The key freedom is that we are not required to make all elements equal. We only want to reduce the number of different values, so we are allowed to merge groups of numbers by moving them toward a common value, paying a cost equal to absolute difference.
The constraints are very revealing. The array size per test is at most 300 in total across all test cases, so quadratic or cubic reasoning over values is fine. The number of operations $k$ can be as large as $10^{12}$, which immediately tells us that any solution must reason in terms of total cost rather than simulating operations step by step. We need to compute minimal adjustment costs efficiently and then decide how many groups can be merged under a budget.
A naive mistake would be to think we can greedily “push” numbers toward the most frequent value. That fails because the optimal merged value is not necessarily an existing value and grouping decisions interact.

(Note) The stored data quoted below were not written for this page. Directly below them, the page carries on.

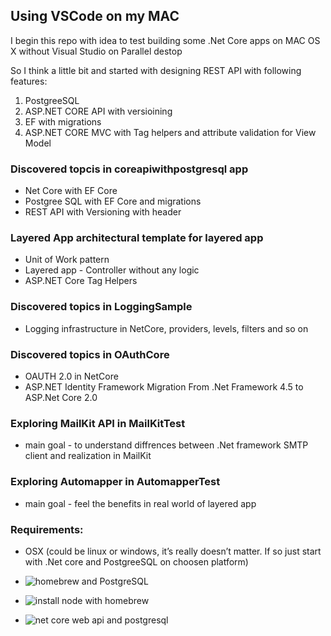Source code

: ## Using VSCode on my MAC
I begin this repo with idea to test building some .Net Core apps on MAC OS X without Visual Studio on Parallel destop

So I think a little bit and started with designing REST API with following features: 
1. PostgreeSQL 
2. ASP.NET CORE API with versioining
3. EF with migrations
4. ASP.NET CORE MVC with Tag helpers and attribute validation for View Model

### Discovered topcis in coreapiwithpostgresql app
* Net Core with EF Core
* Postgree SQL with EF Core and migrations
* REST API with Versioning with header

### Layered App architectural template for layered app
* Unit of Work pattern 
* Layered app - Controller without any logic
* ASP.NET Core Tag Helpers

### Discovered topics in LoggingSample
* Logging infrastructure in NetCore, providers, levels, filters and so on

### Discovered topics in OAuthCore
* OAUTH 2.0 in NetCore
* ASP.NET Identity Framework Migration From .Net Framework 4.5 to ASP.Net Core 2.0

### Exploring MailKit API in MailKitTest
* main goal - to understand diffrences between .Net framework SMTP client and realization in MailKit

### Exploring Automapper in AutomapperTest
* main goal - feel the benefits in real world of layered app

### Requirements:
* OSX (could be linux or windows, it’s really doesn’t matter. If so just start with .Net core and PostgreeSQL on choosen platform)

* ![homebrew and PostgreSQL](https://www.moncefbelyamani.com/how-to-install-postgresql-on-a-mac-with-homebrew-and-lunchy/)

* ![install node with homebrew](https://changelog.com/posts/install-node-js-with-homebrew-on-os-x)

* ![net core web api and postgresql](http://www.c-sharpcorner.com/article/net-core-on-mac-building-an-asp-net-core-app-with-web-api-ef-postgresql-and/)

For example, consider an array like $[1, 10, 20]$ with a small $k$. A greedy strategy might try to convert everything to 10, but the optimal strategy might instead form two clusters like $[1, 10]$ and $[20]$ depending on budget. Another subtle case is when values are far apart but sparse; merging adjacent pairs in sorted order is not always optimal unless we correctly account for costs.
Approaches
The brute-force view is to choose which values we want to keep as final distinct groups, and assign every element to one of these groups, paying the cost of moving it to the chosen representative value. For a fixed choice of groups, we can compute the minimum cost as a clustering problem on a line.
This becomes expensive because there are exponentially many ways to choose which groups remain distinct, and for each grouping we would need to compute movement costs. Even with $n \le 300$, enumerating all partitions is impossible.
The key observation is that after sorting the array, optimal groups correspond to contiguous segments. If we decide to end with $g$ distinct values, we are effectively partitioning the sorted array into $g$ segments, and each segment will be merged into a single chosen value that minimizes cost, which is the median of the segment. The cost of a segment is then the sum of absolute differences to its median.
This turns the problem into choosing a partition of the sorted array into as few segments as possible such that total cost is within budget $k$. Since $k$ is large, we are not maximizing cost usage but minimizing the number of segments.
We precompute cost for every segment using prefix sums, then use dynamic programming where $dp[g][i]$ is the minimum cost to partition first $i$ elements into $g$ segments. The answer is the smallest $g$ such that $dp[g][n] \le k$.
| Approach | Time Complexity | Space Complexity | Verdict |
|---|---|---|---|
| Brute Force | exponential | exponential | Too slow |
| DP with segment costs | $O(n^3)$ per test | $O(n^2)$ | Accepted |
Algorithm Walkthrough
We first sort the array so that groups become intervals on a line, which makes cost structure convex and well-behaved.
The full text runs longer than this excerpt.